[WHAT NEEDS TO BE DONE] Beginning with the first line of the entries below, quote each line until you reach and include the line with "concitato]] [izgatott stílus] hangismétlés/tremolo".

[SUPPLIED INFORMATION]

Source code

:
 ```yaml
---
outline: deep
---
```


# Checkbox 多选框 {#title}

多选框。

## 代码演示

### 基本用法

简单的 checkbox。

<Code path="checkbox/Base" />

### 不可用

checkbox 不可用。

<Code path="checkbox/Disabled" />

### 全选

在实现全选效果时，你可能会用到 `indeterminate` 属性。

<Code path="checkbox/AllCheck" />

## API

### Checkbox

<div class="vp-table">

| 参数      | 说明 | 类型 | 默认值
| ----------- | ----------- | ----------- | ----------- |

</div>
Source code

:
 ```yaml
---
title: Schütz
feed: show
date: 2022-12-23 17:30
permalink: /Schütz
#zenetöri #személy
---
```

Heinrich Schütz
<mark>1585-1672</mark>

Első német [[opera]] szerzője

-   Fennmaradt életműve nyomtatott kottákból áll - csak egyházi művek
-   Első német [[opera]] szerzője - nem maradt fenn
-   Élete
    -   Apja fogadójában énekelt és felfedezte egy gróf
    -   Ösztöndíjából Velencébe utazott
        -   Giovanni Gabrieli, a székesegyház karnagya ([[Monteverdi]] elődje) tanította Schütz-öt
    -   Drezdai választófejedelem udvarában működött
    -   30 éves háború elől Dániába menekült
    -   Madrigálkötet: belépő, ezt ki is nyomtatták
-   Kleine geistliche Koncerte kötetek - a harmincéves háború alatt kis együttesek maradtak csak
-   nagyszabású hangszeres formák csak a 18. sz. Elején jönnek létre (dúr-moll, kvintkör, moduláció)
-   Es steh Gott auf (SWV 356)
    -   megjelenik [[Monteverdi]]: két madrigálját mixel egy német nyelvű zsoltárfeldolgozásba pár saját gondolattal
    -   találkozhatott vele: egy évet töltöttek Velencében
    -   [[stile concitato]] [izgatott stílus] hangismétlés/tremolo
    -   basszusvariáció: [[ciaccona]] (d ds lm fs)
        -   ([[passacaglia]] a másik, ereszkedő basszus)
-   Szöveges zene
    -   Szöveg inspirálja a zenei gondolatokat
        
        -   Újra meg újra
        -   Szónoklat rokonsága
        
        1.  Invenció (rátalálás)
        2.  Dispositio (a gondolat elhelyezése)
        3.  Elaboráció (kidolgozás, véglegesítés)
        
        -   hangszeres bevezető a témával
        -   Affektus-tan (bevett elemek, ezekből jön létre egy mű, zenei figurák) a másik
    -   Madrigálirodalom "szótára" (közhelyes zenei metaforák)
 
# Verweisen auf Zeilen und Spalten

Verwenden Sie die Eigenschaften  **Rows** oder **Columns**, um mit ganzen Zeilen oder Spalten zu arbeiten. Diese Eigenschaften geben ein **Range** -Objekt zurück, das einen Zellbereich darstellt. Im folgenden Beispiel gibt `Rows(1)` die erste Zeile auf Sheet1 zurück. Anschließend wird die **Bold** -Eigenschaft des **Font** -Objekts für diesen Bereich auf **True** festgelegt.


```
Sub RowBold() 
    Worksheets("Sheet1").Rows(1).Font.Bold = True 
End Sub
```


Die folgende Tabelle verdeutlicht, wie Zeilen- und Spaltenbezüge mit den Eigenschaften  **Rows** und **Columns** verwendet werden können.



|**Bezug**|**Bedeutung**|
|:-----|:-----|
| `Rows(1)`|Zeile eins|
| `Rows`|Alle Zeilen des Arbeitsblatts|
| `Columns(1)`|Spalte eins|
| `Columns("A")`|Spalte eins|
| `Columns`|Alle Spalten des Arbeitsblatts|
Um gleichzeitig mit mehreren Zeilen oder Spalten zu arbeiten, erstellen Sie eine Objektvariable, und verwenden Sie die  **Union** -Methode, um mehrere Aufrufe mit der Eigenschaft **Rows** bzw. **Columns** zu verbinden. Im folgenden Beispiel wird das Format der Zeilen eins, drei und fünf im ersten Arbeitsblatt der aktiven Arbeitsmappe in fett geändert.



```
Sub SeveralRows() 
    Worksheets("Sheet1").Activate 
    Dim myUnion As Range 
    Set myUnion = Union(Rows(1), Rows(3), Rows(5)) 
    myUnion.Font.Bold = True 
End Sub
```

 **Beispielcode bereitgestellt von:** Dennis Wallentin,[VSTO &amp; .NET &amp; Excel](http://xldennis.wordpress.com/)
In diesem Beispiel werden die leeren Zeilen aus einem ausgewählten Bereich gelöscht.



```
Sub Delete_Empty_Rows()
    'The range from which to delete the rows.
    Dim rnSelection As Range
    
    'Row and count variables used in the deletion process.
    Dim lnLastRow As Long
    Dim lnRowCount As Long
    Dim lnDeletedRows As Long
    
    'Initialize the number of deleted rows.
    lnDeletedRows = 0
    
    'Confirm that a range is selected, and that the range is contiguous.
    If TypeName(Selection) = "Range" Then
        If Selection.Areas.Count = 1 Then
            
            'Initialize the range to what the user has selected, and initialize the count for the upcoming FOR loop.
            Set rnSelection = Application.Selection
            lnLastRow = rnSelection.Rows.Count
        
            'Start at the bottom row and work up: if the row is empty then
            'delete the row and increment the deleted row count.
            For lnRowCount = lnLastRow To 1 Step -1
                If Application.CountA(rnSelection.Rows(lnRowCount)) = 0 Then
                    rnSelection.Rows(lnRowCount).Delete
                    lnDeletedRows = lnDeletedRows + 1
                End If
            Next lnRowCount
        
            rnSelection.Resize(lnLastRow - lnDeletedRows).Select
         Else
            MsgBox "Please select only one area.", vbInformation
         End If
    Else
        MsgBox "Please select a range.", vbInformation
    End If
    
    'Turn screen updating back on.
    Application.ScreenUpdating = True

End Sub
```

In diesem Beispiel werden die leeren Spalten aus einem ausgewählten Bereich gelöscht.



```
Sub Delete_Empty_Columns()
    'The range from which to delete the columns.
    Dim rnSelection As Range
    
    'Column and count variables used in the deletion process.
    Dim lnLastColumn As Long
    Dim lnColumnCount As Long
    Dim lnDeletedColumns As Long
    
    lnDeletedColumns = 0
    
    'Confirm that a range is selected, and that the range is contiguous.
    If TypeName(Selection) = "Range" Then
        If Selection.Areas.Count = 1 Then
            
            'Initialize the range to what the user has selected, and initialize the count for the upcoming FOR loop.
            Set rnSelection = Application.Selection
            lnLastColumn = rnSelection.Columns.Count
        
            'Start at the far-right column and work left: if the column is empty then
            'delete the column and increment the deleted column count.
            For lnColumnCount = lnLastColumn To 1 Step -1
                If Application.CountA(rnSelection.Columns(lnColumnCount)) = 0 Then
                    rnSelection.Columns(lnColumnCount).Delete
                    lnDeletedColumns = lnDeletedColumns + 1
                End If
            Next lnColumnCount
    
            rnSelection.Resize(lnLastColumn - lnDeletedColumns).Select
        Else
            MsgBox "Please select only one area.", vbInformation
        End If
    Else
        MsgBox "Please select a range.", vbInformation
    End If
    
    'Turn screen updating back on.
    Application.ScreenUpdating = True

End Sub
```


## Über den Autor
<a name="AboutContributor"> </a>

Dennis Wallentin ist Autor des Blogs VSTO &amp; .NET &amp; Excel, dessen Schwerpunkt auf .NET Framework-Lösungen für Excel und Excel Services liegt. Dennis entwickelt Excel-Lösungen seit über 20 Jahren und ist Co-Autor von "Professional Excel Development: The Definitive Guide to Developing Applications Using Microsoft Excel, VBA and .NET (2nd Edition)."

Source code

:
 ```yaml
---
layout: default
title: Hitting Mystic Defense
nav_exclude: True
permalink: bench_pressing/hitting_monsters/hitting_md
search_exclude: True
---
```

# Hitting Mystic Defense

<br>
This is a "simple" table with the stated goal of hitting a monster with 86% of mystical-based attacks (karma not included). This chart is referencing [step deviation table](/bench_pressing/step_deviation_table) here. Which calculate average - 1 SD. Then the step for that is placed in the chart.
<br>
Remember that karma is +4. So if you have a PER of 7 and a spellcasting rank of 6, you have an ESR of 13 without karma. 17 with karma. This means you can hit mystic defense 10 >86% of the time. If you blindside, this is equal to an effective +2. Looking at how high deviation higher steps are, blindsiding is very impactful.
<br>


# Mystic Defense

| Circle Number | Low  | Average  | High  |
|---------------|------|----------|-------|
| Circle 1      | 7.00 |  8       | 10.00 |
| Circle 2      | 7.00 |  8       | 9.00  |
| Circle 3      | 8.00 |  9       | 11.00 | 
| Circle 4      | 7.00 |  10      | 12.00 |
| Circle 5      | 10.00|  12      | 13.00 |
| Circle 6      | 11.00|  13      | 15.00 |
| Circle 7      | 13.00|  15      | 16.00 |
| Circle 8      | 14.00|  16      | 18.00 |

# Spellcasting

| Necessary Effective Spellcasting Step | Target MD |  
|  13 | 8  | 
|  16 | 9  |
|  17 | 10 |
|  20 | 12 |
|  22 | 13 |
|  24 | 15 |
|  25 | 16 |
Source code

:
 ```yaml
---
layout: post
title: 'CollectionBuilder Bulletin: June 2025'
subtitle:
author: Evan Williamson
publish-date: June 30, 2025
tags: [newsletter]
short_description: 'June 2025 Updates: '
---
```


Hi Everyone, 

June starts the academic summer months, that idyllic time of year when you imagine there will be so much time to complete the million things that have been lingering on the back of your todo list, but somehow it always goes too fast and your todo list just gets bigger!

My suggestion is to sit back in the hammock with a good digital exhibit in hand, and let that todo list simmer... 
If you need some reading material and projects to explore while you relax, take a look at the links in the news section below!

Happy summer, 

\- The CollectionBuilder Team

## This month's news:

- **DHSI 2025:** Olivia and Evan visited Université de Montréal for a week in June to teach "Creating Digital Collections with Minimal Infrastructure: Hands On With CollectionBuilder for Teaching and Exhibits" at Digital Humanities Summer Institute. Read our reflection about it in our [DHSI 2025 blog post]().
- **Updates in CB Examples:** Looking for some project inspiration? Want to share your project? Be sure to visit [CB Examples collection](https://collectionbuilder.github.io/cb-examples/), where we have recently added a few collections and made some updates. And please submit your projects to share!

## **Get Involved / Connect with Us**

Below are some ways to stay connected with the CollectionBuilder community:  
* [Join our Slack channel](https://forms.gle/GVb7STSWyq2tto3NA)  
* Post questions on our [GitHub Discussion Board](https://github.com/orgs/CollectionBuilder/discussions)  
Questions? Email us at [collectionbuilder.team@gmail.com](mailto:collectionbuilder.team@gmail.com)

[/SUPPLIED INFORMATION]

[WRITTEN RESPONSE]
Source code

:
 ```yaml
---
outline: deep
---
```


# Checkbox 多选框 {#title}

多选框。

## 代码演示

### 基本用法

简单的 checkbox。

<Code path="checkbox/Base" />

### 不可用

checkbox 不可用。

<Code path="checkbox/Disabled" />

### 全选

在实现全选效果时，你可能会用到 `indeterminate` 属性。

<Code path="checkbox/AllCheck" />

## API

### Checkbox

<div class="vp-table">

| 参数      | 说明 | 类型 | 默认值
| ----------- | ----------- | ----------- | ----------- |

</div>
Source code

:
 ```yaml
---
title: Schütz
feed: show
date: 2022-12-23 17:30
permalink: /Schütz
#zenetöri #személy
---
```

Heinrich Schütz
<mark>1585-1672</mark>

Első német [[opera]] szerzője

-   Fennmaradt életműve nyomtatott kottákból áll - csak egyházi művek
-   Első német [[opera]] szerzője - nem maradt fenn
-   Élete
    -   Apja fogadójában énekelt és felfedezte egy gróf
    -   Ösztöndíjából Velencébe utazott
        -   Giovanni Gabrieli, a székesegyház karnagya ([[Monteverdi]] elődje) tanította Schütz-öt
    -   Drezdai választófejedelem udvarában működött
    -   30 éves háború elől Dániába menekült
    -   Madrigálkötet: belépő, ezt ki is nyomtatták
-   Kleine geistliche Koncerte kötetek - a harmincéves háború alatt kis együttesek maradtak csak
-   nagyszabású hangszeres formák csak a 18. sz. Elején jönnek létre (dúr-moll, kvintkör, moduláció)
-   Es steh Gott auf (SWV 356)
    -   megjelenik [[Monteverdi]]: két madrigálját mixel egy német nyelvű zsoltárfeldolgozásba pár saját gondolattal
    -   találkozhatott vele: egy évet töltöttek Velencében
    -   [[stile concitato]] [izgatott stílus] hangismétlés/tremolo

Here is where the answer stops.